* **What the task asks**:
Whenever a line in the entries includes the word "fields", copy that line out.

Items from a dataset
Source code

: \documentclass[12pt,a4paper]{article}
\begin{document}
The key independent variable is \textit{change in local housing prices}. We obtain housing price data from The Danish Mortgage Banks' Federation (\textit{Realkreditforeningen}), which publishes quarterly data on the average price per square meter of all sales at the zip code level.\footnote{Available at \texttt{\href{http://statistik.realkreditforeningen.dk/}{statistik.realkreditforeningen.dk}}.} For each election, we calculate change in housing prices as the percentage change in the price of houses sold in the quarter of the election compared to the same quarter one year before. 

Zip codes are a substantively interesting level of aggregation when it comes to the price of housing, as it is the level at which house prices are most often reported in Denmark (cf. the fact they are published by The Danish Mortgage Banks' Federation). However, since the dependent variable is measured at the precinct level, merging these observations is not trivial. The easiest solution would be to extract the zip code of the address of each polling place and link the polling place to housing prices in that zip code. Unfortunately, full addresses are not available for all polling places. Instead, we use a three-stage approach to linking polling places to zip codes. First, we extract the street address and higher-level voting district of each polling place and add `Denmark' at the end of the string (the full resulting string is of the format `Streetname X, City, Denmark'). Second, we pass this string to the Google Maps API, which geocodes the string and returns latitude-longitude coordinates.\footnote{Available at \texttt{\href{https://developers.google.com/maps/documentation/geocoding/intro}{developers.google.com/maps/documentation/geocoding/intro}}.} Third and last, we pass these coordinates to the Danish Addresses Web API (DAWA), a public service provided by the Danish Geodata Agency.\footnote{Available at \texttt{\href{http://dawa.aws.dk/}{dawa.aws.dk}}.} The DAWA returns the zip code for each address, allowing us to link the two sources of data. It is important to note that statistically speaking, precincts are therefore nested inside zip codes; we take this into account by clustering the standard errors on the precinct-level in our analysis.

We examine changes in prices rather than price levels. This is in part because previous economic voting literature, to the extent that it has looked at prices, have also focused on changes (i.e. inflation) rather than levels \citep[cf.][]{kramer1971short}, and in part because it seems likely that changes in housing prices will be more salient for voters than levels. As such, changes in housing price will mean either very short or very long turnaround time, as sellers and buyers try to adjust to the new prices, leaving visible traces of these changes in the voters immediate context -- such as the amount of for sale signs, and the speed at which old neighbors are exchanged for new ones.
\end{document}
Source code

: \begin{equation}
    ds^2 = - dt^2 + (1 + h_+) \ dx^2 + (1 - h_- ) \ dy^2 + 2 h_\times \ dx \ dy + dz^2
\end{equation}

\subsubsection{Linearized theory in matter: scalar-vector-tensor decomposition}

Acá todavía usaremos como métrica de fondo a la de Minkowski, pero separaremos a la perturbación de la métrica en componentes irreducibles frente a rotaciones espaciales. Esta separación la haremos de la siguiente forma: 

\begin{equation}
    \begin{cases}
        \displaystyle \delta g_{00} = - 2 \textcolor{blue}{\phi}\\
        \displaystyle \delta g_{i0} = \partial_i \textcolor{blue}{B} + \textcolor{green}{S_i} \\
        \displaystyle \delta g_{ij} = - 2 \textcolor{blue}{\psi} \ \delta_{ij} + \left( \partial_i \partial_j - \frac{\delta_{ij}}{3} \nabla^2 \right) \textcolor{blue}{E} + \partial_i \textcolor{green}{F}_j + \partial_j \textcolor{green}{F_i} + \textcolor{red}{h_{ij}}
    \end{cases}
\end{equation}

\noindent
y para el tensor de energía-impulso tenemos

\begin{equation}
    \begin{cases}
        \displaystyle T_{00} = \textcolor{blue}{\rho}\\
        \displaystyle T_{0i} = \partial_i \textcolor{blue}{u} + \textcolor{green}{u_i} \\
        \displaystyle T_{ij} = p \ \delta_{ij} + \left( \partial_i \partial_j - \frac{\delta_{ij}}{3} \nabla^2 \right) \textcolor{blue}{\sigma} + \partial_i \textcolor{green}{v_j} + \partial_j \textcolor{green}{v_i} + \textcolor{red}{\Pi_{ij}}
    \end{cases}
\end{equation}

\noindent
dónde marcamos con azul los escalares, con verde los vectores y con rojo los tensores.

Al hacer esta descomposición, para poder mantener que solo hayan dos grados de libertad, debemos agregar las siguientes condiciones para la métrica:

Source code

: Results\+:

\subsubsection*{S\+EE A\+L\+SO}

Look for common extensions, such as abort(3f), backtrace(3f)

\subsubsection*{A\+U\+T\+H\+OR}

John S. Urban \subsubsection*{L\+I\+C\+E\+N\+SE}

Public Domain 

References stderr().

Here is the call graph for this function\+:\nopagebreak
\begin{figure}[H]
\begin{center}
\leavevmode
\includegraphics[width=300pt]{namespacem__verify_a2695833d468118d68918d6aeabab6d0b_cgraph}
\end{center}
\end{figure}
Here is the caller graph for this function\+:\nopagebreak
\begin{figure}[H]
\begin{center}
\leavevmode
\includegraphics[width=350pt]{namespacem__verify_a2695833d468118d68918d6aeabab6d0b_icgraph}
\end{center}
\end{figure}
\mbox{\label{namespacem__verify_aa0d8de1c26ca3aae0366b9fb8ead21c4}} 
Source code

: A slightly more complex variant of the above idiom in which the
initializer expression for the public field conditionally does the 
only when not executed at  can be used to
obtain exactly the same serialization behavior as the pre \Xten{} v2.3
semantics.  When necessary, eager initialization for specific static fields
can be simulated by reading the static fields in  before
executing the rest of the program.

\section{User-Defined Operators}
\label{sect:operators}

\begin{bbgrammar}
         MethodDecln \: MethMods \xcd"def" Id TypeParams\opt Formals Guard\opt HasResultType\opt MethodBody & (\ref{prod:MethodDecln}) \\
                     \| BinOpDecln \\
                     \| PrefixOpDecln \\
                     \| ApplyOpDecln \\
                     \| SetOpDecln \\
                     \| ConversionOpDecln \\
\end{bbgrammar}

* **Solution for this task**:
semantics.  When necessary, eager initialization for specific static fields
can be simulated by reading the static fields in  before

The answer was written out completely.